Том, шокированный происходящим, даже прекратил проливать слезы от переживаемой обиды. Мама была не в порядке, совсем как вчера вечером, когда они с папой вернулись домой. Пусть теперь она хотя бы говорила с ним, невнятно извиняясь и сожалея о содеянном, это ничего не меняло. Том в ужасе отполз от матери в самый угол кровати, не выпуская из рук игрушку. От страха дрожало его маленькое сердечко, и он постарался дышать как можно глубже. Хоть бы папочка пришел и все закончилось, мысленно просил Томми, смотря на рыдающую мать. Вчера вся прошлая счастливая жизнь словно бы рухнула, и сегодня не стало нисколько лучше.
— Я боюсь… — заскулил Том, вновь потирая покрасневшие глаза. Он стер с щеки скользящую слезу, посмотрел на маму, стараясь понять, отреагировала ли она хоть как-то на эти слова. — Мама, перестань, я боюсь…
— Я не должна была… Это случайность. Я не бросила тебя… Я не хотела… Ох, мне нужно поговорить с Мартином, как можно скорее. Он мне поможет. Я сожалею, Том, я все исправлю… Пожалуйста, поешь.
Сразу после этих слов она отвернулась и ушла, не обращая внимание на его зов. Том еще сильнее расстроился, и плакал до тех пор, пока папа не вернулся. Сердечко по-прежнему болело, чем ужасно пугало малыша, кисти слегка посинели и стали словно ватными, будто в них накачали воздух. Ступни были спрятаны в сиреневые носочки, и поэтому Том не разглядывал их, но ощущал, как и они онемели. Он надрывисто закашлялся, и именно тогда папочка подошел к нему и укрыл в объятиях его хрупкое тельце, настороженно посмотрев в лицо. У папы даже получилось заговорить ласковым голосом. Только это, должно быть, и могло его утешить.

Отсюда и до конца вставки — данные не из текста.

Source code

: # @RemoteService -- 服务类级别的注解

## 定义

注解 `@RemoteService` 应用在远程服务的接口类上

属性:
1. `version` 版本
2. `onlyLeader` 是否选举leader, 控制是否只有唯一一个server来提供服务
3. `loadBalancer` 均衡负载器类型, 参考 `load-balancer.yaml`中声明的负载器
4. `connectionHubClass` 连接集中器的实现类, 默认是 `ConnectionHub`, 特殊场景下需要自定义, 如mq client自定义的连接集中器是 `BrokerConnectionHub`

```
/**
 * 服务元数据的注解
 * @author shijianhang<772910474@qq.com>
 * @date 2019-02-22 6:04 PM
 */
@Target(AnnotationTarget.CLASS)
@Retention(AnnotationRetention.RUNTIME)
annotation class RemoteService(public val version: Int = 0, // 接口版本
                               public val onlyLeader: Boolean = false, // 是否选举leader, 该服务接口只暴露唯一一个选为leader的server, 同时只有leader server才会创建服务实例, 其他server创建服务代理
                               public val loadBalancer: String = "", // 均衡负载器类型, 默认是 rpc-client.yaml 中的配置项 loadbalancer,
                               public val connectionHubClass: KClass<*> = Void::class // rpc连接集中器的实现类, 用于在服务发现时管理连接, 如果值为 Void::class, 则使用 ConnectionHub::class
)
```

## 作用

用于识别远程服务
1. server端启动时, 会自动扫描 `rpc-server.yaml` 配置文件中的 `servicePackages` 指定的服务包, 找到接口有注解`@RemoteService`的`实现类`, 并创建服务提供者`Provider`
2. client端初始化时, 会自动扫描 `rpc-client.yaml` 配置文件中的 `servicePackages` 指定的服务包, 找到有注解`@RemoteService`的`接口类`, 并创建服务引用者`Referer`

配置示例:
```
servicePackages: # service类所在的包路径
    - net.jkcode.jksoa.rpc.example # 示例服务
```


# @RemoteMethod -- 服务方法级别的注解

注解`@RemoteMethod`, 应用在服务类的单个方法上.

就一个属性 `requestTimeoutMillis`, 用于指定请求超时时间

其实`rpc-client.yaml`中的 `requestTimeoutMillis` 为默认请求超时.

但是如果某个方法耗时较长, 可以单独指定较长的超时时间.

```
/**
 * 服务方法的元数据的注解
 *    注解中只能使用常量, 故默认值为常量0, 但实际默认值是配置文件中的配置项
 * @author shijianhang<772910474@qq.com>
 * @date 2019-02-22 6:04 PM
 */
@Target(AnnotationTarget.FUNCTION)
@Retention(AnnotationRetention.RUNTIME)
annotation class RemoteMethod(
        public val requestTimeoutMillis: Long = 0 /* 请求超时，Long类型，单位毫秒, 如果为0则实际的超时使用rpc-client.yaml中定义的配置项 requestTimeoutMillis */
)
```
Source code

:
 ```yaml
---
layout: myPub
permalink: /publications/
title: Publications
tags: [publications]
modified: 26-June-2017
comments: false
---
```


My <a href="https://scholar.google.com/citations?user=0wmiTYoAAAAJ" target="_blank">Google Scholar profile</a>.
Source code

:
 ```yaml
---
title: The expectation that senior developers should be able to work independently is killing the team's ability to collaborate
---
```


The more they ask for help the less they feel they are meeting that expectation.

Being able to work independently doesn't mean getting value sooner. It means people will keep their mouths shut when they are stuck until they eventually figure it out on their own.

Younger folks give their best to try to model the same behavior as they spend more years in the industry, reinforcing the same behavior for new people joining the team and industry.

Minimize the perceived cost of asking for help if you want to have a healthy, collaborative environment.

Папа заставил Тома проглотить несколько ложек каши и выхлебать из кружки молоко, принесенное им лично, когда малыш кое-как устроился за собственным столиком для рисования. Кашель разрывал легкие безжалостно, доводя до слез вновь и вновь, и оттого особого сопротивления в лечении Томми не оказывал после завтрака. Даже когда папа велел мерить температуру и ушел, он послушно лежал на кровати, укутавшись в одеяло и пустым взглядом смотрел в потолок. Хотелось спать, но глаза не закрывались. Сразу же перед ними возникал облик мамы.

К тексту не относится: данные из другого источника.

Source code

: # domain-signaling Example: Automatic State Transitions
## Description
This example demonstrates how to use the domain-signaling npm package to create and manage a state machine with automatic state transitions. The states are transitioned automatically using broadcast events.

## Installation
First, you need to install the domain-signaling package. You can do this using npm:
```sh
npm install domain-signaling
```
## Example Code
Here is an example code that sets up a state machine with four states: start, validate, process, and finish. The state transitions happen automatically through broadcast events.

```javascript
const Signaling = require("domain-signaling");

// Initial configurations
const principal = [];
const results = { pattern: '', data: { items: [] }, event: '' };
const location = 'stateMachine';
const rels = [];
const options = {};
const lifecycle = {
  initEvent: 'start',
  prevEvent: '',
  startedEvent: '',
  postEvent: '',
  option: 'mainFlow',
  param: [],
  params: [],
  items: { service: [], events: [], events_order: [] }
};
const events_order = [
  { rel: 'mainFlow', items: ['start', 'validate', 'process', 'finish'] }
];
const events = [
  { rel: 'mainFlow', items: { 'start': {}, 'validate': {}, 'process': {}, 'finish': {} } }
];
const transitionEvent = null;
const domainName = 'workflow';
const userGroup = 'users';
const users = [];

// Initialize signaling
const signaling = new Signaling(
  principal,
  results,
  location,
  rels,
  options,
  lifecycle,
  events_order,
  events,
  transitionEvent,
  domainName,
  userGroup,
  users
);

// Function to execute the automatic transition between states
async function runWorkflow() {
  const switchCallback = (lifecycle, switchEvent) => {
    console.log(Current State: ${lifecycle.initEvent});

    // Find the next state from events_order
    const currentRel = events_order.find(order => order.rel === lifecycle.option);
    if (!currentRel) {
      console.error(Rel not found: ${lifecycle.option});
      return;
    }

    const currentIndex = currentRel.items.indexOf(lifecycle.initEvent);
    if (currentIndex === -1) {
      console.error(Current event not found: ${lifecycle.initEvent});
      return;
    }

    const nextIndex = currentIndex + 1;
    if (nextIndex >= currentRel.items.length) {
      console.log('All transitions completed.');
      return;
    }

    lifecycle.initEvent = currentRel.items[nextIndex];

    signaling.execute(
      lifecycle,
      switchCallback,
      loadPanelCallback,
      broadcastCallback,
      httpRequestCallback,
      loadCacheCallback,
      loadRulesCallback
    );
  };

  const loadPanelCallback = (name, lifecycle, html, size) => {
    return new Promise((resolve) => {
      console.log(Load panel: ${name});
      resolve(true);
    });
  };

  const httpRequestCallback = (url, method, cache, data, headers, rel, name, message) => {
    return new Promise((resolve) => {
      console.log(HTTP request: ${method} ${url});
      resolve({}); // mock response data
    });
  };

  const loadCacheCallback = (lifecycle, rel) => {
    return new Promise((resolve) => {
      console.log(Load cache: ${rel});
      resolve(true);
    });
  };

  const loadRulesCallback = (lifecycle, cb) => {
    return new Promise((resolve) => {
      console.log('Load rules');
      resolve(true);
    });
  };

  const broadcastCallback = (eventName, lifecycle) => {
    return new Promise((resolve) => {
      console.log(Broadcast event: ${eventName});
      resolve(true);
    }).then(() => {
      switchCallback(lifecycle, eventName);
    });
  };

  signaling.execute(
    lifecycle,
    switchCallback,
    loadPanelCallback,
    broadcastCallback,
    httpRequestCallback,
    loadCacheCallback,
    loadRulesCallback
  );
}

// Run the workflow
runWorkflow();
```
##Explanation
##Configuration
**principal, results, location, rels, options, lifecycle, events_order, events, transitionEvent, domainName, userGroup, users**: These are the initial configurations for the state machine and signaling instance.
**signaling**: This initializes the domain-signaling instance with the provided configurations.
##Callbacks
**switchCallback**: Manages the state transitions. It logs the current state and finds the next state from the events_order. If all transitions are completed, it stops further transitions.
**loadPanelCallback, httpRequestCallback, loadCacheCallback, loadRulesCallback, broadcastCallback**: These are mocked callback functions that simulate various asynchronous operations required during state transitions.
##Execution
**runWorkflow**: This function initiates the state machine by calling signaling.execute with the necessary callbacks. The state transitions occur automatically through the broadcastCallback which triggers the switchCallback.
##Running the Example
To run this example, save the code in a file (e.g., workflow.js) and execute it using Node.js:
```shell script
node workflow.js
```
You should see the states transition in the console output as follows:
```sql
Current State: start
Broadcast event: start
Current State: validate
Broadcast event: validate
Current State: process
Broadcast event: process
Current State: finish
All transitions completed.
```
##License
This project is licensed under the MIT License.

В награду за послушание папочка ненадолго решил поднять дорогой сердцу сына поезд вместе с пластмассодорожными путями. Жаль только игрушечного полицейского и индейца не сумел прихватить: было бы так здорово, если бы они, совсем как с Дагом, сыграли бы в их приключения. Когда папа сел на полу и запустил красный состав выписывать круги и зигзаги, Том даже улыбнулся. Болезненно блестели его глаза, и, если бы не тяжелое состояние и тоскливое расположение духа, можно было бы предположить, что он искренне радостен.
— Тебе он нравится, пап?.. — хриплым голоском протянул Томми, вяло поворачиваясь на бок, чтобы было удобнее наблюдать это маленькое приключение. — Мне Санта подарил… На нем катаются полицейские… и настоящие индейцы, представляешь?.. Только сегодня… Только сегодня у них что-то не получилось.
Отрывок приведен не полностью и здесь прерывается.